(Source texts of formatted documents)
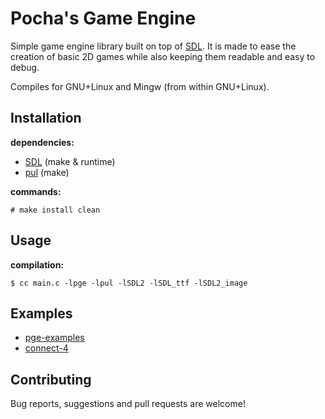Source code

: # Pocha's Game Engine

Simple game engine library built on top of [SDL](https://libsdl.org).
It is made to ease the creation of basic 2D games while also keeping
them readable and easy to debug.

Compiles for GNU+Linux and Mingw (from within GNU+Linux).

## Installation

**dependencies:**

- [SDL](https://libsdl.org/download-2.0.php) (make & runtime)
- [pul](https://gitlab.com/ICanOnlySuffer/pul) (make)

**commands:**

	# make install clean

## Usage

**compilation:**

	$ cc main.c -lpge -lpul -lSDL2 -lSDL_ttf -lSDL2_image

## Examples

- [pge-examples](https://gitlab.com/ICanOnlySuffer/pge-examples)
- [connect-4](https://gitlab.com/ICanOnlySuffer/connect-4)

## Contributing

Bug reports, suggestions and pull requests are welcome!

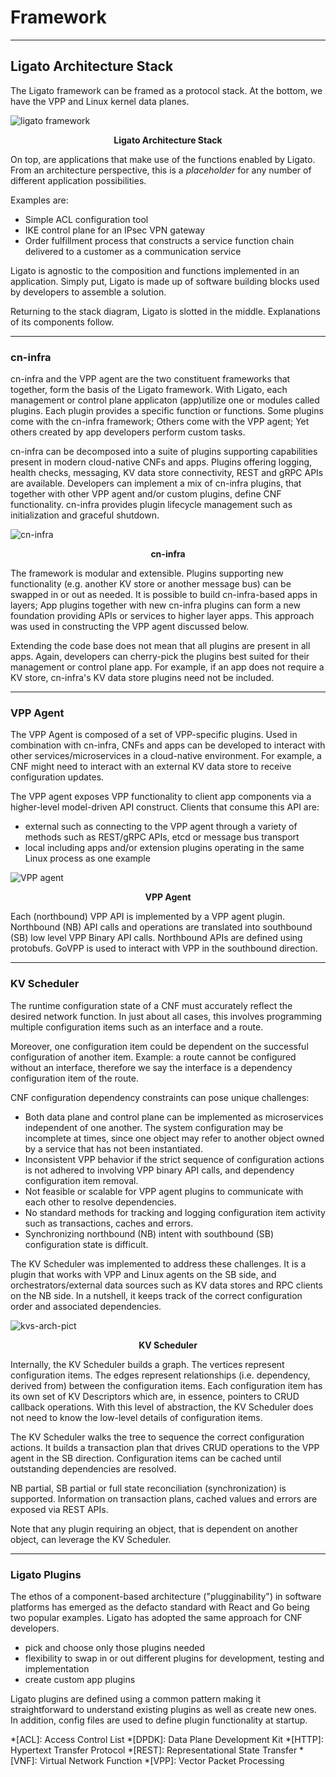# Framework

---


## Ligato Architecture Stack

The Ligato framework can be framed as a protocol stack. At the bottom, we have the VPP and Linux kernel data planes.




![ligato framework][ligato-framework]
<p style="text-align: center; font-weight: bold">Ligato Architecture Stack</p>

On top, are applications that make use of the functions enabled by Ligato. From an architecture perspective, this is a _placeholder_ for any number of different application possibilities.

Examples are:

- Simple ACL configuration tool
- IKE control plane for an IPsec VPN gateway
- Order fulfillment process that constructs a service function chain delivered to a customer as a communication service

Ligato is agnostic to the composition and functions implemented in an application. Simply put, Ligato is made up of software building blocks used by developers to assemble a solution.

Returning to the stack diagram, Ligato is slotted in the middle. Explanations of its components follow.


---

### cn-infra

cn-infra and the VPP agent are the two constituent frameworks that together, form the basis of the Ligato framework. With Ligato, each management or control plane applicaton (app)utilize one or modules called plugins. Each plugin provides a specific function or functions. Some plugins come with the cn-infra framework; Others come with the VPP agent; Yet others created by app developers perform custom tasks.

cn-infra can be decomposed into a suite of plugins supporting capabilities present in modern cloud-native CNFs and apps. Plugins offering logging, health checks, messaging, KV data store connectivity, REST and gRPC APIs are available. Developers can implement a mix of cn-infra plugins, that together with other VPP agent and/or custom plugins, define CNF functionality. cn-infra provides plugin lifecycle management such as initialization and graceful shutdown.

![cn-infra][infra]
<p style="text-align: center; font-weight: bold">cn-infra</p>

The framework is modular and extensible. Plugins supporting new functionality (e.g. another KV store or another message bus) can be swapped in or out as needed. It is possible to build cn-infra-based apps in layers; App plugins together with new cn-infra plugins can form a new foundation providing APIs or services to higher layer apps. This approach was used in constructing the VPP agent discussed below.

Extending the code base does not mean that all plugins are present in all apps. Again, developers can cherry-pick the plugins best suited for their management or control plane app. For example, if an app does not require a KV store, cn-infra's  KV data store plugins need not be included.

---

### VPP Agent

The VPP Agent is composed of a set of VPP-specific plugins. Used in combination with cn-infra, CNFs and apps can be developed to interact with other services/microservices in a cloud-native environment. For example, a CNF might need to interact with an external KV data store to receive configuration updates.

The VPP agent exposes VPP functionality to client app components via a higher-level model-driven API construct. Clients that consume this API are:

 - external such as connecting to the VPP agent through a variety of methods such as REST/gRPC APIs, etcd or message bus transport
 - local including apps and/or extension plugins operating in the same Linux process as one example

 
![VPP agent][vpp-agent-new]
<p style="text-align: center; font-weight: bold">VPP Agent</p>
  

Each (northbound) VPP API is implemented by a VPP agent plugin. Northbound (NB) API calls and operations are translated into southbound (SB) low level VPP Binary API calls. Northbound APIs are defined using protobufs. GoVPP is used to interact with VPP in the southbound direction.

---

### KV Scheduler

The runtime configuration state of a CNF must accurately reflect the desired network function. In just about all cases, this involves programming multiple configuration items such as an interface and a route. 

Moreover, one configuration item could be dependent on the successful configuration of another item. Example: a route cannot be configured without an interface, therefore we say the interface is a dependency configuration item of the route.

CNF configuration dependency constraints can pose unique challenges:

* Both data plane and control plane can be implemented as microservices independent of one another. The system configuration may be incomplete at times, since one object may refer to another object owned by a service that has not been instantiated.
* Inconsistent VPP behavior if the strict sequence of configuration actions is not adhered to involving VPP binary API calls, and dependency configuration item removal.
* Not feasible or scalable for VPP agent plugins to communicate with each other to resolve dependencies.
* No standard methods for tracking and logging configuration item activity such as transactions, caches and errors.
* Synchronizing northbound (NB) intent with southbound (SB) configuration state is difficult.

The KV Scheduler was implemented to address these challenges. It is a plugin that works with VPP and Linux agents on the SB side, and orchestrators/external data sources such as KV data stores and RPC clients on the NB side. In a nutshell, it keeps track of the correct configuration order and associated dependencies.

![kvs-arch-pict][ligato-kvs-arch] 
<p style="text-align: center; font-weight: bold">KV Scheduler</p>
 
Internally, the KV Scheduler builds a graph. The vertices represent configuration items. The edges represent relationships (i.e. dependency, derived from) between the configuration items. Each configuration item has its own set of KV Descriptors which are, in essence, pointers to CRUD callback operations. With this level of abstraction, the KV Scheduler does not need to know the low-level details of configuration items.

The KV Scheduler walks the tree to sequence the correct configuration actions. It builds a transaction plan that drives CRUD operations to the VPP agent in the SB direction. Configuration items can be cached until outstanding dependencies are resolved.

NB partial, SB partial or full state reconciliation (synchronization) is supported.  Information on transaction plans, cached values and errors are exposed via REST APIs.

Note that any plugin requiring an object, that is dependent on another object, can leverage the KV Scheduler.

---

### Ligato Plugins

The ethos of a component-based architecture ("plugginability") in software platforms has emerged as the defacto standard with React and Go being two popular examples. Ligato has adopted the same approach for CNF developers.

- pick and choose only those plugins needed
- flexibility to swap in or out different plugins for development, testing and implementation
- create custom app plugins

Ligato plugins are defined using a common pattern making it straightforward to understand existing plugins as well as create new ones. In addition, config files are used to define plugin functionality at startup.


[infra]: ../img/intro/ligato-framework-arch-infra.svg
[context]: ../img/intro/context.png "VPP Agent & Plugins on top of CN-infra"
[contiv]: http://contiv.github.io/
[deployment-embeded]: ../img/intro/deployment_embeded.png
[deployment-with-ds]: ../img/intro/deployment_with_data_store.png
[grpc-nb]: ../img/intro/deployment_nb_grpc.png
[k8s-integ]: ../img/intro/k8s_deployment.png "VPP Agent - K8s integration"
[kubernetes]: https://kubernetes.io/
[ligato-framework]: ../img/intro/ligato-framework-arch2.svg
[ligato-kvs-arch]: ../img/intro/ligato-framework-arch-KVS2.svg
[protobuf]: https://developers.google.com/protocol-buffers/
[vpp-agent]: ../img/intro/vpp_agent.png "VPP Agent & plugins on top of CN-infra"
[vpp-agent-new]: ../img/intro/ligato-framework-vpp-agent2-picture.svg
[vpp-agent-10k]: ../img/intro/vpp_agent_10K_feet.png

*[ACL]: Access Control List
*[DPDK]: Data Plane Development Kit
*[HTTP]: Hypertext Transfer Protocol
*[REST]: Representational State Transfer
*[VNF]: Virtual Network Function
*[VPP]: Vector Packet Processing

What to work on
Going through the entries, return every line holding the word "gitlab".

Your response
- [pul](https://gitlab.com/ICanOnlySuffer/pul) (make)
- [pge-examples](https://gitlab.com/ICanOnlySuffer/pge-examples)
- [connect-4](https://gitlab.com/ICanOnlySuffer/connect-4)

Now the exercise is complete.